Source texts of formatted documents
=== Section Start ===

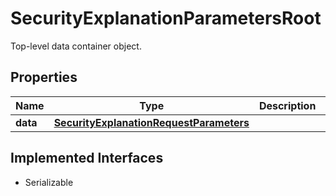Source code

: 

# SecurityExplanationParametersRoot

Top-level data container object.

## Properties

Name | Type | Description | Notes
------------ | ------------- | ------------- | -------------
**data** | [**SecurityExplanationRequestParameters**](SecurityExplanationRequestParameters.md) |  | 


## Implemented Interfaces

* Serializable


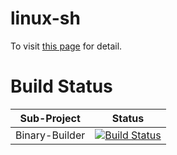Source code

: # linux-sh
To visit [this page](http://gam2046.github.io/linux-sh/) for detail.

# Build Status
Sub-Project|Status
---|---
Binary-Builder|[![Build Status](https://travis-ci.org/gam2046/linux-sh.svg?branch=master)](https://travis-ci.org/gam2046/linux-sh?branch=master)
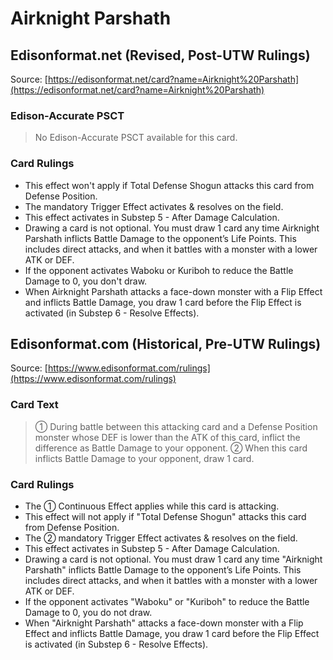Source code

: # Airknight Parshath

## Edisonformat.net (Revised, Post-UTW Rulings)

Source: [https://edisonformat.net/card?name=Airknight%20Parshath](https://edisonformat.net/card?name=Airknight%20Parshath)

### Edison-Accurate PSCT

> No Edison-Accurate PSCT available for this card.

### Card Rulings

*   This effect won't apply if Total Defense Shogun attacks this card from Defense Position.
*   The mandatory Trigger Effect activates & resolves on the field.
*   This effect activates in Substep 5 - After Damage Calculation.
*   Drawing a card is not optional. You must draw 1 card any time Airknight Parshath inflicts Battle Damage to the opponent’s Life Points. This includes direct attacks, and when it battles with a monster with a lower ATK or DEF.
*   If the opponent activates Waboku or Kuriboh to reduce the Battle Damage to 0, you don't draw.
*   When Airknight Parshath attacks a face-down monster with a Flip Effect and inflicts Battle Damage, you draw 1 card before the Flip Effect is activated (in Substep 6 - Resolve Effects).


## Edisonformat.com (Historical, Pre-UTW Rulings)

Source: [https://www.edisonformat.com/rulings](https://www.edisonformat.com/rulings)

### Card Text

> ① During battle between this attacking card and a Defense Position monster whose DEF is lower than the ATK of this card, inflict the difference as Battle Damage to your opponent. ② When this card inflicts Battle Damage to your opponent, draw 1 card.

### Card Rulings

*   The ① Continuous Effect applies while this card is attacking.
*   This effect will not apply if "Total Defense Shogun" attacks this card from Defense Position.
*   The ② mandatory Trigger Effect activates & resolves on the field.
*   This effect activates in Substep 5 - After Damage Calculation.
*   Drawing a card is not optional. You must draw 1 card any time "Airknight Parshath" inflicts Battle Damage to the opponent’s Life Points. This includes direct attacks, and when it battles with a monster with a lower ATK or DEF.
*   If the opponent activates "Waboku" or "Kuriboh" to reduce the Battle Damage to 0, you do not draw.
*   When "Airknight Parshath" attacks a face-down monster with a Flip Effect and inflicts Battle Damage, you draw 1 card before the Flip Effect is activated (in Substep 6 - Resolve Effects).


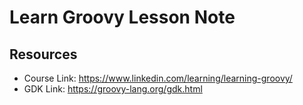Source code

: # Learn Groovy Lesson Note

## Resources

- Course Link: https://www.linkedin.com/learning/learning-groovy/
- GDK Link: https://groovy-lang.org/gdk.html 

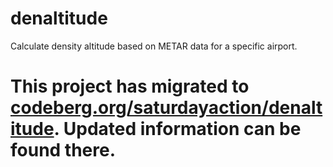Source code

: # denaltitude
Calculate density altitude based on METAR data for a specific airport.

# This project has migrated to <a href="https://codeberg.org/saturdayaction/denaltitude">codeberg.org/saturdayaction/denaltitude</a>. Updated information can be found there.
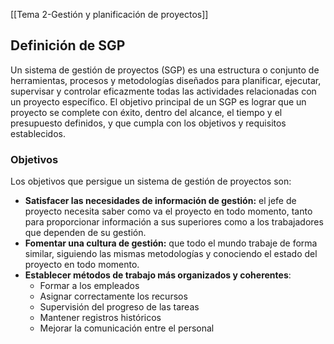 [[Tema 2-Gestión y planificación de proyectos]]

## Definición de SGP
Un sistema de gestión de proyectos (SGP) es una estructura o conjunto de herramientas, procesos y metodologías diseñados para planificar, ejecutar, supervisar y controlar eficazmente todas las actividades relacionadas con un proyecto específico. El objetivo principal de un SGP es lograr que un proyecto se complete con éxito, dentro del alcance, el tiempo y el presupuesto definidos, y que cumpla con los objetivos y requisitos establecidos.

### Objetivos
Los objetivos que persigue un sistema de gestión de proyectos son:
+ **Satisfacer las necesidades de información de gestión:** el jefe de proyecto necesita saber como va el proyecto en todo momento, tanto para proporcionar información a sus superiores como a los trabajadores que dependen de su gestión.
+ **Fomentar una cultura de gestión:** que todo el mundo trabaje de forma similar, siguiendo las mismas metodologías y conociendo el estado del proyecto en todo momento.
+ **Establecer métodos de trabajo más organizados y coherentes**:
	+ Formar a los empleados
	+ Asignar correctamente los recursos
	+ Supervisión del progreso de las tareas
	+ Mantener registros históricos
	+ Mejorar la comunicación entre el personal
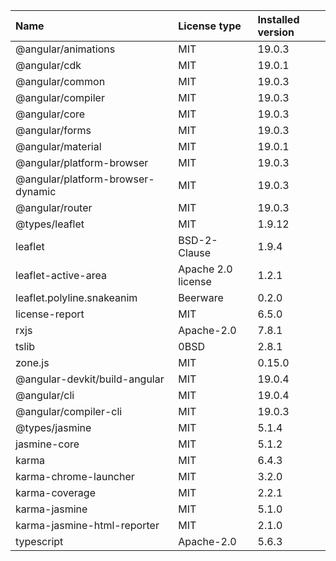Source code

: | Name                              | License type       | Installed version |
| :-------------------------------- | :----------------- | :---------------- |
| @angular/animations               | MIT                | 19.0.3            |
| @angular/cdk                      | MIT                | 19.0.1            |
| @angular/common                   | MIT                | 19.0.3            |
| @angular/compiler                 | MIT                | 19.0.3            |
| @angular/core                     | MIT                | 19.0.3            |
| @angular/forms                    | MIT                | 19.0.3            |
| @angular/material                 | MIT                | 19.0.1            |
| @angular/platform-browser         | MIT                | 19.0.3            |
| @angular/platform-browser-dynamic | MIT                | 19.0.3            |
| @angular/router                   | MIT                | 19.0.3            |
| @types/leaflet                    | MIT                | 1.9.12            |
| leaflet                           | BSD-2-Clause       | 1.9.4             |
| leaflet-active-area               | Apache 2.0 license | 1.2.1             |
| leaflet.polyline.snakeanim        | Beerware           | 0.2.0             |
| license-report                    | MIT                | 6.5.0             |
| rxjs                              | Apache-2.0         | 7.8.1             |
| tslib                             | 0BSD               | 2.8.1             |
| zone.js                           | MIT                | 0.15.0            |
| @angular-devkit/build-angular     | MIT                | 19.0.4            |
| @angular/cli                      | MIT                | 19.0.4            |
| @angular/compiler-cli             | MIT                | 19.0.3            |
| @types/jasmine                    | MIT                | 5.1.4             |
| jasmine-core                      | MIT                | 5.1.2             |
| karma                             | MIT                | 6.4.3             |
| karma-chrome-launcher             | MIT                | 3.2.0             |
| karma-coverage                    | MIT                | 2.2.1             |
| karma-jasmine                     | MIT                | 5.1.0             |
| karma-jasmine-html-reporter       | MIT                | 2.1.0             |
| typescript                        | Apache-2.0         | 5.6.3             |


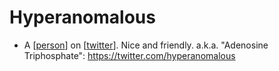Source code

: # Hyperanomalous
- A [[person]] on [[twitter]]. Nice and friendly. a.k.a. "Adenosine Triphosphate": https://twitter.com/hyperanomalous

[//begin]: # "Autogenerated link references for markdown compatibility"
[person]: person.md "Person"
[twitter]: twitter.md "Twitter"
[//end]: # "Autogenerated link references"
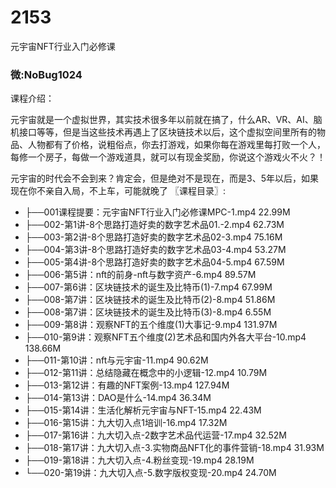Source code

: # 2153
元宇宙NFT行业入门必修课
### 微:NoBug1024 


课程介绍：

元宇宙就是一个虚拟世界，其实技术很多年以前就在搞了，什么AR、VR、AI、脑机接口等等，但是当这些技术再遇上了区块链技术以后，这个虚拟空间里所有的物品、人物都有了价格，说粗俗点，你去打游戏，如果你每在游戏里每打败一个人，每修一个房子，每做一个游戏道具，就可以有现金奖励，你说这个游戏火不火？！

元宇宙的时代会不会到来？肯定会，但是绝对不是现在，而是3、5年以后，如果现在你不亲自入局，不上车，可能就晚了
〖课程目录〗:

- ├──001课程提要：元宇宙NFT行业入门必修课MPC-1.mp4  22.99M
- ├──002-第1讲-8个思路打造好卖的数字艺术品01.-2.mp4  62.73M
- ├──003-第2讲-8个思路打造好卖的数字艺术品02-3.mp4  75.16M
- ├──004-第3讲-8个思路打造好卖的数字艺术品03-4.mp4  53.27M
- ├──005-第4讲-8个思路打造好卖的数字艺术品04-5.mp4  67.59M
- ├──006-第5讲：nft的前身-nft与数字资产-6.mp4  89.57M
- ├──007-第6讲：区块链技术的诞生及比特币(1)-7.mp4  67.99M
- ├──008-第7讲：区块链技术的诞生及比特币(2)-8.mp4  51.86M
- ├──008-第7讲：区块链技术的诞生及比特币(3)-8.mp4  6.55M
- ├──009-第8讲：观察NFT的五个维度(1)大事记-9.mp4  131.97M
- ├──010-第9讲：观察NFT五个维度(2)艺术品和国内外各大平台-10.mp4  138.66M
- ├──011-第10讲：nft与元宇宙-11.mp4  90.62M
- ├──012-第11讲：总结隐藏在概念中的小逻辑-12.mp4  10.79M
- ├──013-第12讲：有趣的NFT案例-13.mp4  127.94M
- ├──014-第13讲：DAO是什么-14.mp4  36.34M
- ├──015-第14讲：生活化解析元宇宙与NFT-15.mp4  22.43M
- ├──016-第15讲：九大切入点1培训-16.mp4  17.32M
- ├──017-第16讲：九大切入点-2数字艺术品代运营-17.mp4  32.52M
- ├──018-第17讲：九大切入点-3.实物商品NFT化的事件营销-18.mp4  31.93M
- ├──019-第18讲：九大切入点-4.粉丝变现-19.mp4  28.19M
- └──020-第19讲：九大切入点-5.数字版权变现-20.mp4  24.70M
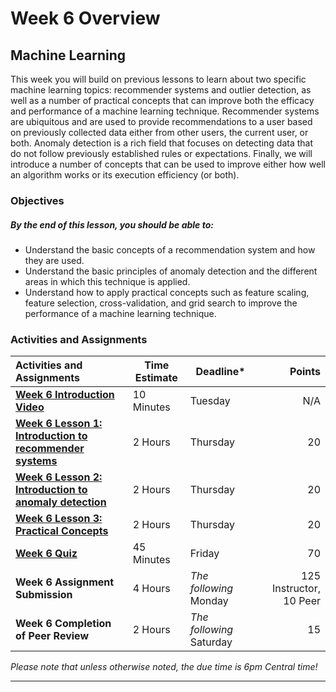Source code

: # Week 6 Overview #

## Machine Learning ##

This week you will build on previous lessons to learn about two specific
machine learning topics: recommender systems and outlier detection, as
well as a number of practical concepts that can improve both the
efficacy and performance of a machine learning technique. Recommender
systems are ubiquitous and are used to provide recommendations to a user
based on previously collected data either from other users, the current
user, or both. Anomaly detection is a rich field that focuses on
detecting data that do not follow previously established rules or
expectations. Finally, we will introduce a number of concepts that can be
used to improve either how well an algorithm works or its execution
efficiency (or both).

### Objectives ###

##### By the end of this lesson, you should be able to: ######

- Understand the basic concepts of a recommendation system and how they
  are used.
- Understand the basic principles of anomaly detection and the different
  areas in which this technique is applied.
- Understand how to apply practical concepts such as feature scaling,
  feature selection, cross-validation, and grid search to improve the
  performance of a machine learning technique.

### Activities and Assignments ###

| Activities and Assignments               | Time Estimate | Deadline*                |                 Points |
| :--------------------------------------- | ------------- | ------------------------ | ---------------------: |
| **[Week 6 Introduction Video][wv]**      | 10 Minutes    | Tuesday                  |                     N/A |
| **[Week 6 Lesson 1: Introduction to recommender systems](lesson1.md)** | 2 Hours       | Thursday                 |                     20 |
| **[Week 6 Lesson 2: Introduction to anomaly detection](lesson2.md)** | 2 Hours       | Thursday                 |                     20 |
| **[Week 6 Lesson 3: Practical Concepts](lesson3.md)** | 2 Hours       | Thursday                 |                     20 |
| **[Week 6 Quiz][wq]**                    | 45 Minutes    | Friday                   |                     70 |
| **Week 6 Assignment Submission**         | 4 Hours       | *The following* Monday   | 125 Instructor, 10 Peer |
| **Week 6 Completion of Peer Review**     | 2 Hours       | *The following* Saturday |                     15 |

*Please note that unless otherwise noted, the due time is 6pm Central time!*

----------
[wv]: https://mediaspace.illinois.edu/media/Week+6+Oveview/0_d4mvrcvp/63153661
[wq]: https://learn.illinois.edu/mod/quiz/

=== Section End ===

Work task: Please go through the entries and show every line with the word "before".

Task result:
*   When Airknight Parshath attacks a face-down monster with a Flip Effect and inflicts Battle Damage, you draw 1 card before the Flip Effect is activated (in Substep 6 - Resolve Effects).
*   When "Airknight Parshath" attacks a face-down monster with a Flip Effect and inflicts Battle Damage, you draw 1 card before the Flip Effect is activated (in Substep 6 - Resolve Effects).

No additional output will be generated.